-------- DATA SUPPLIED --------

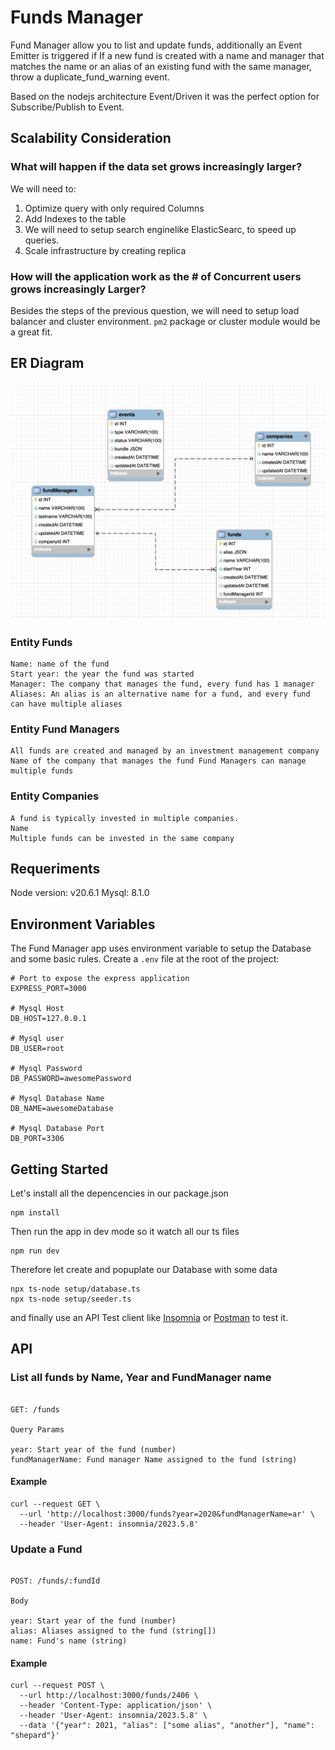 # Funds Manager

Fund Manager allow you to list and update funds, additionally an Event Emitter is triggered if If a new fund is created with a name and manager that matches the name or an alias of an existing fund with the same manager,
throw a duplicate_fund_warning event.

Based on the nodejs architecture Event/Driven it was the perfect option for Subscribe/Publish to Event.

## Scalability Consideration

### What will happen if the data set grows increasingly larger?

We will need to:

1. Optimize query with only required Columns
2. Add Indexes to the table 
3. We will need to setup search enginelike ElasticSearc, to speed up queries.
4. Scale infrastructure by creating replica 
 
### How will the application work as the # of Concurrent users grows increasingly Larger?

Besides the steps of the previous question, we will need to setup load balancer and cluster environment. `pm2` package or cluster module would be a great fit.

## ER Diagram

![Screenshot](misc/erdiagram.png)

### Entity Funds

```
Name: name of the fund
Start year: the year the fund was started
Manager: The company that manages the fund, every fund has 1 manager
Aliases: An alias is an alternative name for a fund, and every fund can have multiple aliases

```

### Entity Fund Managers

```
All funds are created and managed by an investment management company
Name of the company that manages the fund Fund Managers can manage multiple funds
```

### Entity Companies
```
A fund is typically invested in multiple companies.
Name
Multiple funds can be invested in the same company
```

## Requeriments

Node version: v20.6.1
Mysql: 8.1.0

## Environment Variables

The Fund Manager app uses environment variable to setup the Database and some basic rules. Create a `.env` file at the root of the project: 

```
# Port to expose the express application
EXPRESS_PORT=3000

# Mysql Host
DB_HOST=127.0.0.1

# Mysql user
DB_USER=root

# Mysql Password
DB_PASSWORD=awesomePassword

# Mysql Database Name
DB_NAME=awesomeDatabase

# Mysql Database Port
DB_PORT=3306
```

## Getting Started

Let's install all the depencencies in our package.json

```
npm install
```

Then run the app in dev mode so it watch all our ts files

```
npm run dev
```

Therefore let create and popuplate our Database with some data

```
npx ts-node setup/database.ts
npx ts-node setup/seeder.ts
```

and finally use an API Test client like [Insomnia](https://insomnia.rest/) or [Postman](https://www.postman.com/) to test it.

## API

### List all funds by Name, Year and FundManager name

```

GET: /funds

Query Params

year: Start year of the fund (number)
fundManagerName: Fund manager Name assigned to the fund (string)
```

#### Example

```
curl --request GET \
  --url 'http://localhost:3000/funds?year=2020&fundManagerName=ar' \
  --header 'User-Agent: insomnia/2023.5.8'
```

### Update a Fund

```

POST: /funds/:fundId

Body

year: Start year of the fund (number)
alias: Aliases assigned to the fund (string[])
name: Fund's name (string)
```

#### Example

```
curl --request POST \
  --url http://localhost:3000/funds/2406 \
  --header 'Content-Type: application/json' \
  --header 'User-Agent: insomnia/2023.5.8' \
  --data '{"year": 2021, "alias": ["some alias", "another"], "name": "shepard"}'
```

--------

■ WORK INSTRUCTIONS ■
Return every line above in which the string "alias" occurs.

■ SOLUTION TO THIS PROBLEM ■
Fund Manager allow you to list and update funds, additionally an Event Emitter is triggered if If a new fund is created with a name and manager that matches the name or an alias of an existing fund with the same manager,
Aliases: An alias is an alternative name for a fund, and every fund can have multiple aliases
alias: Aliases assigned to the fund (string[])
  --data '{"year": 2021, "alias": ["some alias", "another"], "name": "shepard"}'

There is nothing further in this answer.